Click here for audio transcript

Fabian Debora:

I always thought the L.A. River was like the main artery that comes from the heart of Los Angeles, because in that L.A. River, it’s also a sense of peace. It’s almost like a city away from the city.

My name is Fabian Debora. I’m an artist of Boyle Heights, and I’m also the founder and executive director of the Homeboy Art Academy.

To me, home is Los Angeles. To be a little bit more specific, I would say Boyle Heights, the East Side. El este de Los Ángeles.

I’ve seen a lot with these eyes, and some of the things I saw, I wouldn’t recommend for anyone, or even wish on anyone.

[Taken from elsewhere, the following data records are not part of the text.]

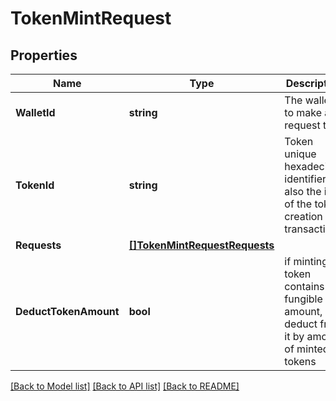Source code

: # TokenMintRequest

## Properties

Name | Type | Description | Notes
------------ | ------------- | ------------- | -------------
**WalletId** | **string** | The walletId to make a request to. | 
**TokenId** | **string** | Token unique hexadecimal identifier, also the id of the token creation transaction | 
**Requests** | [**[]TokenMintRequestRequests**](TokenMintRequest_requests.md) |  | [optional] 
**DeductTokenAmount** | **bool** | if minting token contains fungible amount, deduct from it by amount of minted tokens | [optional] [default to false]

[[Back to Model list]](../README.md#documentation-for-models) [[Back to API list]](../README.md#documentation-for-api-endpoints) [[Back to README]](../README.md)


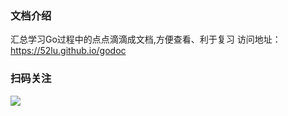 ### 文档介绍
汇总学习Go过程中的点点滴滴成文档,方便查看、利于复习
访问地址：https://52lu.github.io/godoc



### 扫码关注

![](https://gitee.com/QingHui/picGo-img-bed/raw/master/img/wxcode.png)
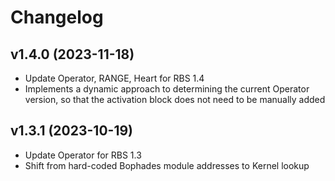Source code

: # Changelog

## v1.4.0 (2023-11-18)

- Update Operator, RANGE, Heart for RBS 1.4
- Implements a dynamic approach to determining the current Operator version, so that the activation block does not need to be manually added

## v1.3.1 (2023-10-19)

- Update Operator for RBS 1.3
- Shift from hard-coded Bophades module addresses to Kernel lookup
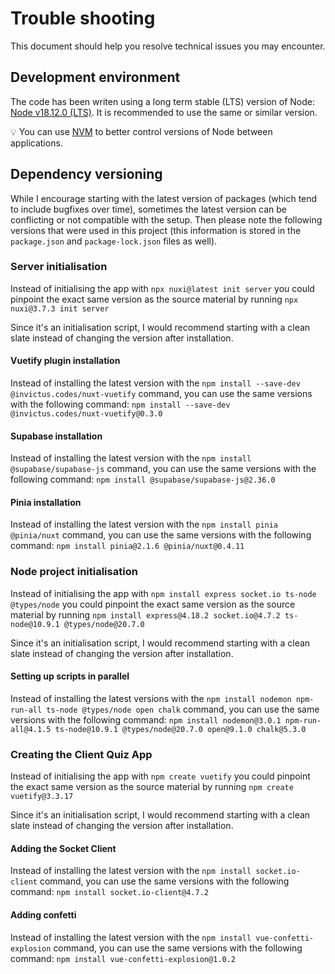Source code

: # Trouble shooting

This document should help you resolve technical issues you may encounter.

## Development environment

The code has been writen using a long term stable (LTS) version of Node: [Node v18.12.0 (LTS)](https://nodejs.org/en/blog/release/v18.12.0). It is recommended to use the same or similar version.

💡 You can use [NVM](https://github.com/nvm-sh/nvm#node-version-manager---) to better control versions of Node between applications.

## Dependency versioning

While I encourage starting with the latest version of packages (which tend to include bugfixes over time), sometimes the latest version can be conflicting or not compatible with the setup. Then please note the following versions that were used in this project (this information is stored in the `package.json` and `package-lock.json` files as well).

### Server initialisation

Instead of initialising the app with `npx nuxi@latest init server` you could pinpoint the exact same version as the source material by running `npx nuxi@3.7.3 init server`

Since it's an initialisation script, I would recommend starting with a clean slate instead of changing the version after installation.

#### Vuetify plugin installation

Instead of installing the latest version with the `npm install --save-dev @invictus.codes/nuxt-vuetify` command, you can use the same versions with the following command: `npm install --save-dev @invictus.codes/nuxt-vuetify@0.3.0`

#### Supabase installation

Instead of installing the latest version with the `npm install @supabase/supabase-js` command, you can use the same versions with the following command: `npm install @supabase/supabase-js@2.36.0`

#### Pinia installation

Instead of installing the latest version with the `npm install pinia @pinia/nuxt` command, you can use the same versions with the following command: `npm install pinia@2.1.6 @pinia/nuxt@0.4.11`

### Node project initialisation

Instead of initialising the app with `npm install express socket.io ts-node @types/node` you could pinpoint the exact same version as the source material by running `npm install express@4.18.2 socket.io@4.7.2 ts-node@10.9.1 @types/node@20.7.0`

Since it's an initialisation script, I would recommend starting with a clean slate instead of changing the version after installation.

#### Setting up scripts in parallel

Instead of installing the latest versions with the `npm install nodemon npm-run-all ts-node @types/node open chalk` command, you can use the same versions with the following command: `npm install nodemon@3.0.1 npm-run-all@4.1.5 ts-node@10.9.1 @types/node@20.7.0 open@9.1.0 chalk@5.3.0`

### Creating the Client Quiz App

Instead of initialising the app with `npm create vuetify` you could pinpoint the exact same version as the source material by running `npm create vuetify@3.3.17`

Since it's an initialisation script, I would recommend starting with a clean slate instead of changing the version after installation.

#### Adding the Socket Client

Instead of installing the latest version with the `npm install socket.io-client` command, you can use the same versions with the following command: `npm install socket.io-client@4.7.2`

#### Adding confetti

Instead of installing the latest version with the `npm install vue-confetti-explosion` command, you can use the same versions with the following command: `npm install vue-confetti-explosion@1.0.2`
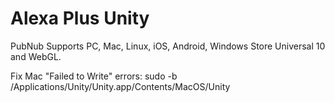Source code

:# Alexa Plus Unity

PubNub Supports PC, Mac, Linux, iOS, Android, Windows Store Universal 10 and WebGL.

Fix Mac "Failed to Write" errors:
sudo -b /Applications/Unity/Unity.app/Contents/MacOS/Unity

It’s a pretty scary place, especially when you’re in this addiction, And, you know, there’s death, right, violence. There’s … there’s a lot of things that one does, in order to survive.

In between culture, familia, immigrants, there was gangs.

And as a kid, you know, that wasn’t what I wanted to do. I didn’t grow up saying, “I’m going to be a gang member when I grow up.” But because of the environments we come from, you know, in between beauty, there’s grime.

So the L.A. River played a major role in my life, where I would go down there, I will bring my sketchbooks, sometimes my spray cans, and I will start to create my own worlds. 

And so for me the L.A. River will be a refuge. A way to get away from the housing projects.

I always respond to those bridges because it’s almost a sense of transcendence from the East Side to the West Side. Right? Like evolution, growth, hope. 

I started to unpackage everything that I was running from, what I was running from, was that of abuse, neglect, abandonment, everything that my father instilled behind his drug addiction. 

And I said, I’m gonna pick up the pieces of the puzzle where my father left off, and I’m going to continue pushing and doing what we have to do. 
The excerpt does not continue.